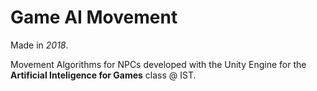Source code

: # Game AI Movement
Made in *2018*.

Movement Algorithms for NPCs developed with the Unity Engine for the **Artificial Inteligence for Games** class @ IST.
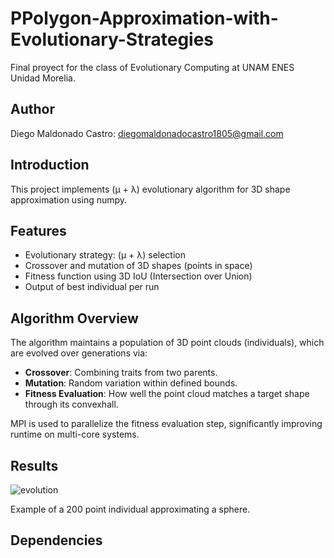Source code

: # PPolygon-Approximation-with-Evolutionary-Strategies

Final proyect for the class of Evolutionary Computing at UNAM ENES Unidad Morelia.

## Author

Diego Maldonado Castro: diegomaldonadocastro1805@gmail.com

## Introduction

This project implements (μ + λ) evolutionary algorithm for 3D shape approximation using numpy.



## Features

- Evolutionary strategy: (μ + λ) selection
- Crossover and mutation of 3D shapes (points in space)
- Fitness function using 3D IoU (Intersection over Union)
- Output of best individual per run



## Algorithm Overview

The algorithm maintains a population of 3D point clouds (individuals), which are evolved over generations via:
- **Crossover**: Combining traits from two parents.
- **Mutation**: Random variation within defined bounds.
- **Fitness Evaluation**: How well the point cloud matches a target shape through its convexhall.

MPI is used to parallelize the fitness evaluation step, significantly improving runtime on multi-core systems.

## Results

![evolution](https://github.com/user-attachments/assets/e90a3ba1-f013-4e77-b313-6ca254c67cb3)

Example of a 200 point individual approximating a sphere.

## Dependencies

**TASK ITEM:**
How many lines in the listing above contain "Movement"? Give only the number.

**ANSWER TO THE PROBLEM:**
2